I wrote a blog post back in September of 2008 about using a link building method called “cherry picking,” and almost five years later it’s still a method that we use on a fairly regular basis. Cherry picking is a link-building method where you identify a few websites that are ranking well for a search term that you would like to rank for, and you then use a tool like Majestic SEO, Open Site Explorer, or AHREFS to identify which backlinks from other websites that competitor may be getting some “juice” from. (The sites above have have replaced the now extinct Yahoo! Site Explorer referenced in my past blog post.)

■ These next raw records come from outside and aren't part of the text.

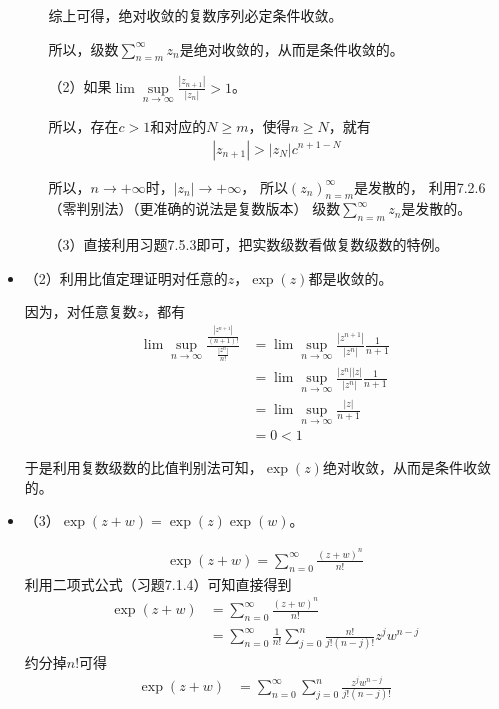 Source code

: \documentclass{article}
\begin{document}
\begin{itemize}
\begin{itemize}
                综上可得，绝对收敛的复数序列必定条件收敛。

                所以，级数$\sum\limits_{n = m}^\infty z_n$是绝对收敛的，从而是条件收敛的。


                （2）如果$\lim\sup\limits_{n \to \infty} \frac{|z_{n + 1}|}{|z_n|} > 1$。

                所以，存在$c > 1$和对应的$N \geq m$，使得$n \geq N$，就有
                \begin{align*}
                  |z_{n + 1}| > |z_N|c^{n + 1 - N}
                \end{align*}

                所以，$n \to +\infty$时，$|z_n| \to +\infty$，
                所以$(z_n)_{n = m}^\infty$是发散的，
                利用7.2.6（零判别法）（更准确的说法是复数版本）
                级数$\sum\limits_{n = m}^\infty z_n$是发散的。

                （3）直接利用习题7.5.3即可，把实数级数看做复数级数的特例。
        \end{itemize}

  \item （2）利用比值定理证明对任意的$z$，$\exp(z)$都是收敛的。

        因为，对任意复数$z$，都有
        \begin{align*}
          \lim\sup\limits_{n \to \infty}\frac{\frac{|z^{n+1}|}{(n+1)!}}{\frac{|z^{n}|}{n!}}
           & = \lim\sup\limits_{n \to \infty}\frac{|z^{n+1}|}{|z^{n}|} \frac{1}{n+1} \\
           & = \lim\sup\limits_{n \to \infty}\frac{|z^{n}||z|}{|z^{n}|}\frac{1}{n+1} \\
           & = \lim\sup\limits_{n \to \infty}\frac{|z|}{n + 1}                       \\
           & = 0 < 1
        \end{align*}

        于是利用复数级数的比值判别法可知，$\exp(z)$绝对收敛，从而是条件收敛的。

  \item （3）$\exp(z + w) = \exp(z) \exp(w)$。

        \begin{align*}
          \exp(z + w) = \sum\limits_{n = 0}^\infty \frac{(z + w)^n}{n!}
        \end{align*}
        利用二项式公式（习题7.1.4）可知直接得到
        \begin{align*}
          \exp(z + w)
           & =\sum\limits_{n = 0}^\infty \frac{(z + w)^n}{n!}                                                  \\
           & = \sum\limits_{n = 0}^\infty \frac{1}{n!}\sum \limits_{j = 0}^n \frac{n!}{j!(n - j)!}z^jw^{n - j}
        \end{align*}
        约分掉$n!$可得
        \begin{align*}
          \exp(z + w)
           & = \sum\limits_{n = 0}^\infty \sum \limits_{j = 0}^n \frac{z^jw^{n - j}}{j!(n - j)!}
        \end{align*}


\end{itemize}
\end{document}
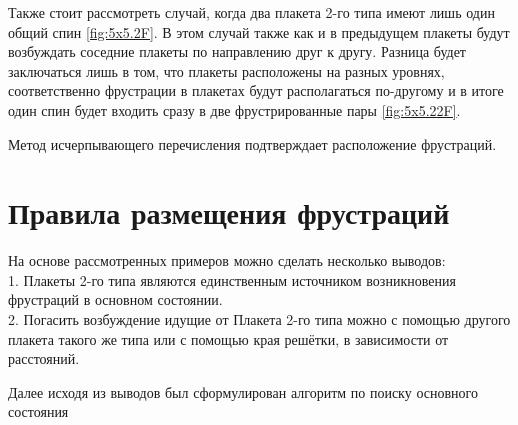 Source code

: \documentclass[utf8, babel, sor, jor, amsmath, amssymb, reprint]{elsarticle} %
\begin{document}
Также стоит рассмотреть случай, когда два плакета 2-го типа имеют лишь один общий спин \ref{fig:5x5.2F}.
В этом случай также как и в предыдущем плакеты будут возбуждать соседние плакеты по направлению друг к другу. Разница будет заключаться лишь в том, что плакеты расположены на разных уровнях, соответственно фрустрации в плакетах будут располагаться по-другому и в итоге один спин будет входить сразу в две фрустрированные пары \ref{fig:5x5.22F}.

Метод исчерпывающего перечисления подтверждает расположение фрустраций.

\section{Правила размещения фрустраций}

На основе рассмотренных примеров можно сделать несколько выводов: \\
1. Плакеты 2-го типа являются единственным источником возникновения фрустраций в основном состоянии.\\
2. Погасить возбуждение идущие от Плакета 2-го типа можно с помощью другого плакета такого же типа или с помощью края решётки, в зависимости от расстояний.

Далее исходя из выводов был сформулирован алгоритм по поиску основного состояния
\end{document}
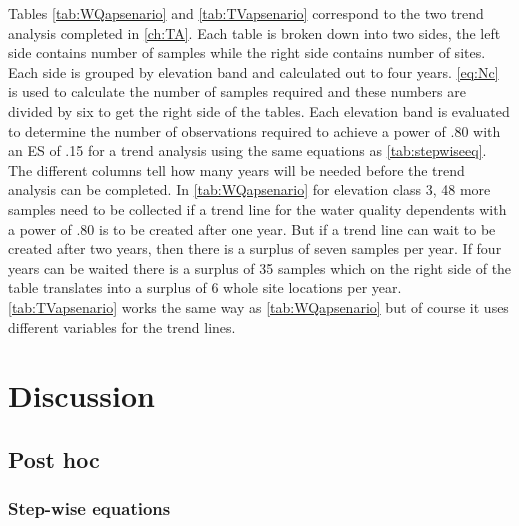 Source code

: 
Tables \autoref{tab:WQapsenario} and \autoref{tab:TVapsenario} correspond to the two trend analysis completed in \autoref{ch:TA}.
Each table is  broken down into two sides, the left side contains number of samples while the right side contains number of sites.
Each side is grouped by elevation band and calculated out to four years.
\autoref{eq:Nc} is used to calculate the number of samples required and these numbers are divided by six to get the right side of the tables.
Each elevation band is evaluated to determine the number of observations required to achieve a power of .80 with an ES of .15 for a trend analysis using the same equations as \autoref{tab:stepwiseeq}.
The different columns tell how many years will be needed before the trend analysis can be completed.
In \autoref{tab:WQapsenario} for elevation class 3, 48 more samples need to be collected if a trend line for the water quality dependents with a power of .80 is to be created after one year.  
But if a trend line can wait to be created after two years, then there is a surplus of seven samples per year.  
If four years can be waited there is a surplus of 35 samples which on the right side of the table translates into a surplus of 6 whole site locations per year.
\autoref{tab:TVapsenario} works the same way as \autoref{tab:WQapsenario} but of course it uses different variables for the trend lines.

\section{Discussion}

\subsection{Post hoc}

\subsubsection{Step-wise equations}

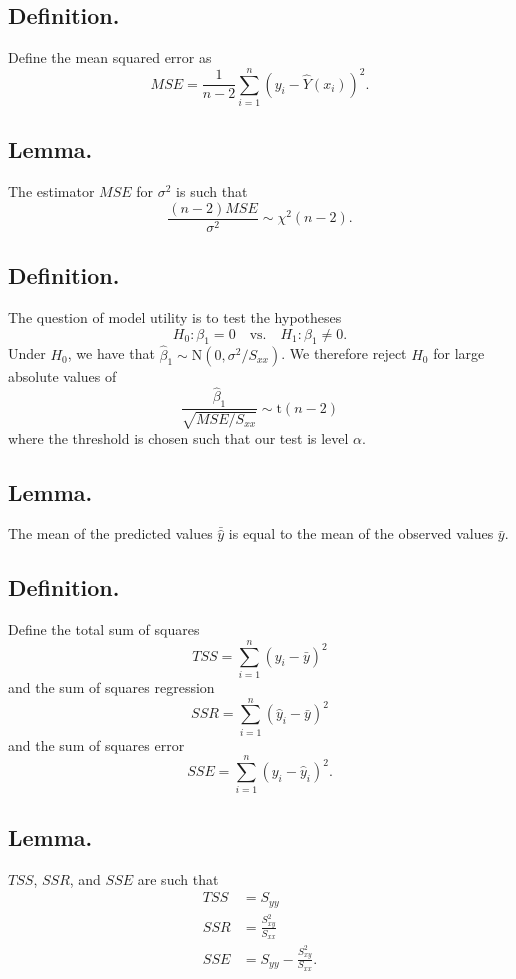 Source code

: \documentclass[titlepage]{article}
\begin{document}
\subsection{Definition.} Define the mean squared error as 
$$MSE = \frac{1}{n-2}\sum_{i=1}^{n}(y_{i} - \hat{Y}(x_{i}))^{2}.$$

\subsection{Lemma.} The estimator $MSE$ for $\sigma^{2}$ is such that 
$$\frac{(n-2)MSE}{\sigma^{2}} \sim \chi^{2}(n-2).$$

\subsection{Definition.} The question of model utility is to test the hypotheses 
$$H_{0}: \beta_{1} = 0 \quad \text{vs.} \quad H_{1}: \beta_{1} \neq 0.$$
Under $H_{0}$, we have that $\hat{\beta}_{1} \sim \text{N}(0, \sigma^{2}/S_{xx})$. We therefore reject $H_{0}$ for large absolute values of 
$$\frac{\hat{\beta}_{1}}{\sqrt{MSE/S_{xx}}} \sim \text{t}(n-2)$$
where the threshold is chosen such that our test is level $\alpha$.

\subsection{Lemma.} The mean of the predicted values $\bar{\hat{y}}$ is equal to the mean of the observed values $\bar{y}$.

\subsection{Definition.} Define the total sum of squares 
$$TSS = \sum_{i=1}^{n}(y_{i} - \bar{y})^{2}$$
and the sum of squares regression
$$SSR = \sum_{i=1}^{n}(\hat{y}_{i} - \bar{y})^{2}$$
and the sum of squares error
$$SSE = \sum_{i=1}^{n}(y_{i} - \hat{y}_{i})^{2}.$$

\subsection{Lemma.} $TSS$, $SSR$, and $SSE$ are such that 
\begin{align*}
    TSS &= S_{yy} \\
    SSR &= \frac{S_{xy}^{2}}{S_{xx}} \\
    SSE &= S_{yy} - \frac{S_{xy}^{2}}{S_{xx}}.
\end{align*}
\end{document}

While the anchor text diversity of a website’s inbound link profile is more important these days than the “more links, more rankings!” caveman theory from five years ago, cherry picking can still be a useful tactic because it will, at the very least, give you a better idea of what your competitors are doing. It will also allow you to think of additional ways to build your website’s link profile, and to stop relying on simply sending out press releases every month and guest blogging.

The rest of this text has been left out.